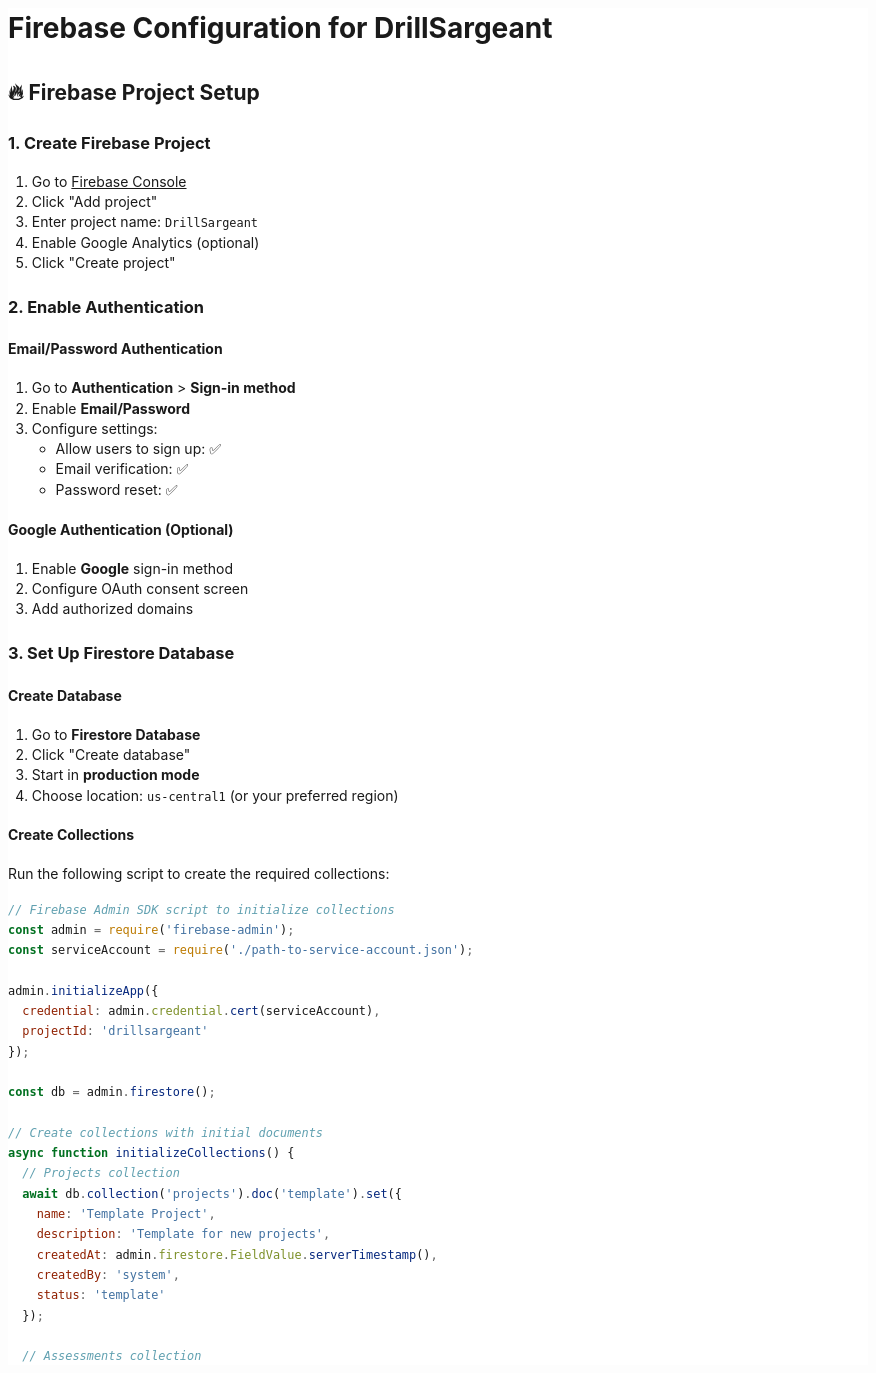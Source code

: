 # Firebase Configuration for DrillSargeant

## 🔥 Firebase Project Setup

### 1. **Create Firebase Project**
1. Go to [Firebase Console](https://console.firebase.google.com/)
2. Click "Add project"
3. Enter project name: `DrillSargeant`
4. Enable Google Analytics (optional)
5. Click "Create project"

### 2. **Enable Authentication**

#### Email/Password Authentication
1. Go to **Authentication** > **Sign-in method**
2. Enable **Email/Password**
3. Configure settings:
   - Allow users to sign up: ✅
   - Email verification: ✅
   - Password reset: ✅

#### Google Authentication (Optional)
1. Enable **Google** sign-in method
2. Configure OAuth consent screen
3. Add authorized domains

### 3. **Set Up Firestore Database**

#### Create Database
1. Go to **Firestore Database**
2. Click "Create database"
3. Start in **production mode**
4. Choose location: `us-central1` (or your preferred region)

#### Create Collections
Run the following script to create the required collections:

```javascript
// Firebase Admin SDK script to initialize collections
const admin = require('firebase-admin');
const serviceAccount = require('./path-to-service-account.json');

admin.initializeApp({
  credential: admin.credential.cert(serviceAccount),
  projectId: 'drillsargeant'
});

const db = admin.firestore();

// Create collections with initial documents
async function initializeCollections() {
  // Projects collection
  await db.collection('projects').doc('template').set({
    name: 'Template Project',
    description: 'Template for new projects',
    createdAt: admin.firestore.FieldValue.serverTimestamp(),
    createdBy: 'system',
    status: 'template'
  });

  // Assessments collection
```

────────────────────────────────────────

The stretch of entries above that starts with the line containing "### 1. **Create Firebase Project**" and goes on through the line containing "#### Create Collections" is to be transcribed exactly, and no other line is to be transcribed.

• _Result of the task_:
### 1. **Create Firebase Project**
1. Go to [Firebase Console](https://console.firebase.google.com/)
2. Click "Add project"
3. Enter project name: `DrillSargeant`
4. Enable Google Analytics (optional)
5. Click "Create project"

### 2. **Enable Authentication**

#### Email/Password Authentication
1. Go to **Authentication** > **Sign-in method**
2. Enable **Email/Password**
3. Configure settings:
   - Allow users to sign up: ✅
   - Email verification: ✅
   - Password reset: ✅

#### Google Authentication (Optional)
1. Enable **Google** sign-in method
2. Configure OAuth consent screen
3. Add authorized domains

### 3. **Set Up Firestore Database**

#### Create Database
1. Go to **Firestore Database**
2. Click "Create database"
3. Start in **production mode**
4. Choose location: `us-central1` (or your preferred region)

#### Create Collections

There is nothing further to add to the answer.